→ Description of the task:
Repeat the lines of the data exactly and exclude any picture among them.

→ Data under study:
......
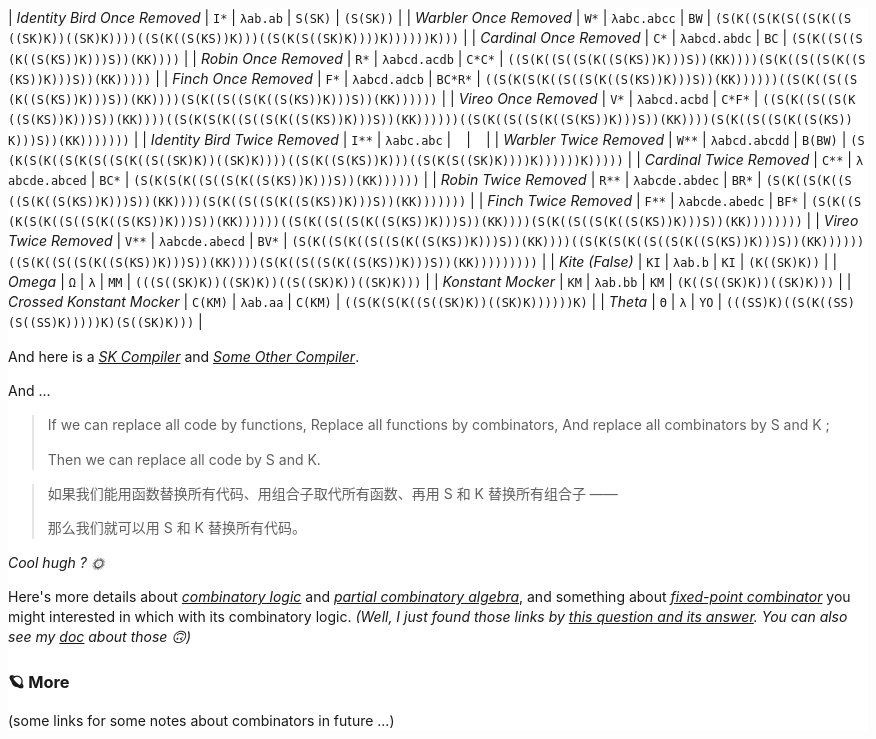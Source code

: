 | *Identity Bird Once Removed* | `I*` | `λab.ab` | `S(SK)` | `(S(SK))` |
| *Warbler Once Removed* | `W*` | `λabc.abcc` | `BW` | `(S(K((S(K(S((S(K((S((SK)K))((SK)K))))((S(K((S(KS))K)))((S(K(S((SK)K))))K))))))K)))` |
| *Cardinal Once Removed* | `C*` | `λabcd.abdc` | `BC` | `(S(K((S((S(K((S(KS))K)))S))(KK))))` |
| *Robin Once Removed* | `R*` | `λabcd.acdb` | `C*C*` | `((S(K((S((S(K((S(KS))K)))S))(KK))))(S(K((S((S(K((S(KS))K)))S))(KK)))))` |
| *Finch Once Removed* | `F*` | `λabcd.adcb` | `BC*R*` | `((S(K(S(K((S((S(K((S(KS))K)))S))(KK))))))((S(K((S((S(K((S(KS))K)))S))(KK))))(S(K((S((S(K((S(KS))K)))S))(KK))))))` |
| *Vireo Once Removed* | `V*` | `λabcd.acbd` | `C*F*` | `((S(K((S((S(K((S(KS))K)))S))(KK))))((S(K(S(K((S((S(K((S(KS))K)))S))(KK))))))((S(K((S((S(K((S(KS))K)))S))(KK))))(S(K((S((S(K((S(KS))K)))S))(KK)))))))` |
| *Identity Bird Twice Removed* | `I**` | `λabc.abc` | ` ` | ` ` |
| *Warbler Twice Removed* | `W**` | `λabcd.abcdd` | `B(BW)` | `(S(K(S(K((S(K(S((S(K((S((SK)K))((SK)K))))((S(K((S(KS))K)))((S(K(S((SK)K))))K))))))K)))))` |
| *Cardinal Twice Removed* | `C**` | `λabcde.abced` | `BC*` | `(S(K(S(K((S((S(K((S(KS))K)))S))(KK))))))` |
| *Robin Twice Removed* | `R**` | `λabcde.abdec` | `BR*` | `(S(K((S(K((S((S(K((S(KS))K)))S))(KK))))(S(K((S((S(K((S(KS))K)))S))(KK)))))))` |
| *Finch Twice Removed* | `F**` | `λabcde.abedc` | `BF*` | `(S(K((S(K(S(K((S((S(K((S(KS))K)))S))(KK))))))((S(K((S((S(K((S(KS))K)))S))(KK))))(S(K((S((S(K((S(KS))K)))S))(KK))))))))` |
| *Vireo Twice Removed* | `V**` | `λabcde.abecd` | `BV*` | `(S(K((S(K((S((S(K((S(KS))K)))S))(KK))))((S(K(S(K((S((S(K((S(KS))K)))S))(KK))))))((S(K((S((S(K((S(KS))K)))S))(KK))))(S(K((S((S(K((S(KS))K)))S))(KK)))))))))` |
| *Kite (False)* | `KI` | `λab.b` | `KI` | `(K((SK)K))` |
| *Omega* | `Ω` | `λ` | `MM` | `(((S((SK)K))((SK)K))((S((SK)K))((SK)K)))` |
| *Konstant Mocker* | `KM` | `λab.bb` | `KM` | `(K((S((SK)K))((SK)K)))` |
| *Crossed Konstant Mocker* | `C(KM)` | `λab.aa` | `C(KM)` | `((S(K(S(K((S((SK)K))((SK)K))))))K)` |
| *Theta* | `Θ` | `λ` | `YO` | `(((SS)K)((S(K((SS)(S((SS)K)))))K)(S((SK)K)))` |

And here is a [*SK Compiler*](https://crypto.stanford.edu/~blynn/lambda/sk.html) and [*Some Other Compiler*](https://crypto.stanford.edu/~blynn/lambda/logski.html).

And ...

> If we can replace all code by functions, Replace all functions by combinators, And replace all combinators by S and K ;
> 
> Then we can replace all code by S and K.
> 

> 如果我们能用函数替换所有代码、用组合子取代所有函数、再用 S 和 K 替换所有组合子 ——
> 
> 那么我们就可以用 S 和 K 替换所有代码。
> 

*Cool hugh ? 🌞*

Here's more details about [*combinatory logic*](https://ncatlab.org/nlab/show/combinatory+logic) and [*partial combinatory algebra*](https://ncatlab.org/nlab/show/partial+combinatory+algebra), and something about [*fixed-point combinator*](https://ncatlab.org/nlab/show/fixed-point+combinator#combinatory_logic) you might interested in which with its combinatory logic. *(Well, I just found those links by [this question and its answer](https://math.stackexchange.com/questions/4330664/is-sk-s-i-iss-k-ssk-kik-s-i-i-really-a-fixed-point-combinato). You can also see my [doc](../fixed-point-things) about those 🙃)*


### 🪐 More

(some links for some notes about combinators in future ...)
......
→ Result for this task:
Source code

: | *Identity Bird Once Removed* | `I*` | `λab.ab` | `S(SK)` | `(S(SK))` |
| *Warbler Once Removed* | `W*` | `λabc.abcc` | `BW` | `(S(K((S(K(S((S(K((S((SK)K))((SK)K))))((S(K((S(KS))K)))((S(K(S((SK)K))))K))))))K)))` |
| *Cardinal Once Removed* | `C*` | `λabcd.abdc` | `BC` | `(S(K((S((S(K((S(KS))K)))S))(KK))))` |
| *Robin Once Removed* | `R*` | `λabcd.acdb` | `C*C*` | `((S(K((S((S(K((S(KS))K)))S))(KK))))(S(K((S((S(K((S(KS))K)))S))(KK)))))` |
| *Finch Once Removed* | `F*` | `λabcd.adcb` | `BC*R*` | `((S(K(S(K((S((S(K((S(KS))K)))S))(KK))))))((S(K((S((S(K((S(KS))K)))S))(KK))))(S(K((S((S(K((S(KS))K)))S))(KK))))))` |
| *Vireo Once Removed* | `V*` | `λabcd.acbd` | `C*F*` | `((S(K((S((S(K((S(KS))K)))S))(KK))))((S(K(S(K((S((S(K((S(KS))K)))S))(KK))))))((S(K((S((S(K((S(KS))K)))S))(KK))))(S(K((S((S(K((S(KS))K)))S))(KK)))))))` |
| *Identity Bird Twice Removed* | `I**` | `λabc.abc` | ` ` | ` ` |
| *Warbler Twice Removed* | `W**` | `λabcd.abcdd` | `B(BW)` | `(S(K(S(K((S(K(S((S(K((S((SK)K))((SK)K))))((S(K((S(KS))K)))((S(K(S((SK)K))))K))))))K)))))` |
| *Cardinal Twice Removed* | `C**` | `λabcde.abced` | `BC*` | `(S(K(S(K((S((S(K((S(KS))K)))S))(KK))))))` |
| *Robin Twice Removed* | `R**` | `λabcde.abdec` | `BR*` | `(S(K((S(K((S((S(K((S(KS))K)))S))(KK))))(S(K((S((S(K((S(KS))K)))S))(KK)))))))` |
| *Finch Twice Removed* | `F**` | `λabcde.abedc` | `BF*` | `(S(K((S(K(S(K((S((S(K((S(KS))K)))S))(KK))))))((S(K((S((S(K((S(KS))K)))S))(KK))))(S(K((S((S(K((S(KS))K)))S))(KK))))))))` |
| *Vireo Twice Removed* | `V**` | `λabcde.abecd` | `BV*` | `(S(K((S(K((S((S(K((S(KS))K)))S))(KK))))((S(K(S(K((S((S(K((S(KS))K)))S))(KK))))))((S(K((S((S(K((S(KS))K)))S))(KK))))(S(K((S((S(K((S(KS))K)))S))(KK)))))))))` |
| *Kite (False)* | `KI` | `λab.b` | `KI` | `(K((SK)K))` |
| *Omega* | `Ω` | `λ` | `MM` | `(((S((SK)K))((SK)K))((S((SK)K))((SK)K)))` |
| *Konstant Mocker* | `KM` | `λab.bb` | `KM` | `(K((S((SK)K))((SK)K)))` |
| *Crossed Konstant Mocker* | `C(KM)` | `λab.aa` | `C(KM)` | `((S(K(S(K((S((SK)K))((SK)K))))))K)` |
| *Theta* | `Θ` | `λ` | `YO` | `(((SS)K)((S(K((SS)(S((SS)K)))))K)(S((SK)K)))` |

And here is a [*SK Compiler*](https://crypto.stanford.edu/~blynn/lambda/sk.html) and [*Some Other Compiler*](https://crypto.stanford.edu/~blynn/lambda/logski.html).

And ...

> If we can replace all code by functions, Replace all functions by combinators, And replace all combinators by S and K ;
> 
> Then we can replace all code by S and K.
> 

> 如果我们能用函数替换所有代码、用组合子取代所有函数、再用 S 和 K 替换所有组合子 ——
> 
> 那么我们就可以用 S 和 K 替换所有代码。
> 

*Cool hugh ? 🌞*

Here's more details about [*combinatory logic*](https://ncatlab.org/nlab/show/combinatory+logic) and [*partial combinatory algebra*](https://ncatlab.org/nlab/show/partial+combinatory+algebra), and something about [*fixed-point combinator*](https://ncatlab.org/nlab/show/fixed-point+combinator#combinatory_logic) you might interested in which with its combinatory logic. *(Well, I just found those links by [this question and its answer](https://math.stackexchange.com/questions/4330664/is-sk-s-i-iss-k-ssk-kik-s-i-i-really-a-fixed-point-combinato). You can also see my [doc](../fixed-point-things) about those 🙃)*


### 🪐 More

(some links for some notes about combinators in future ...)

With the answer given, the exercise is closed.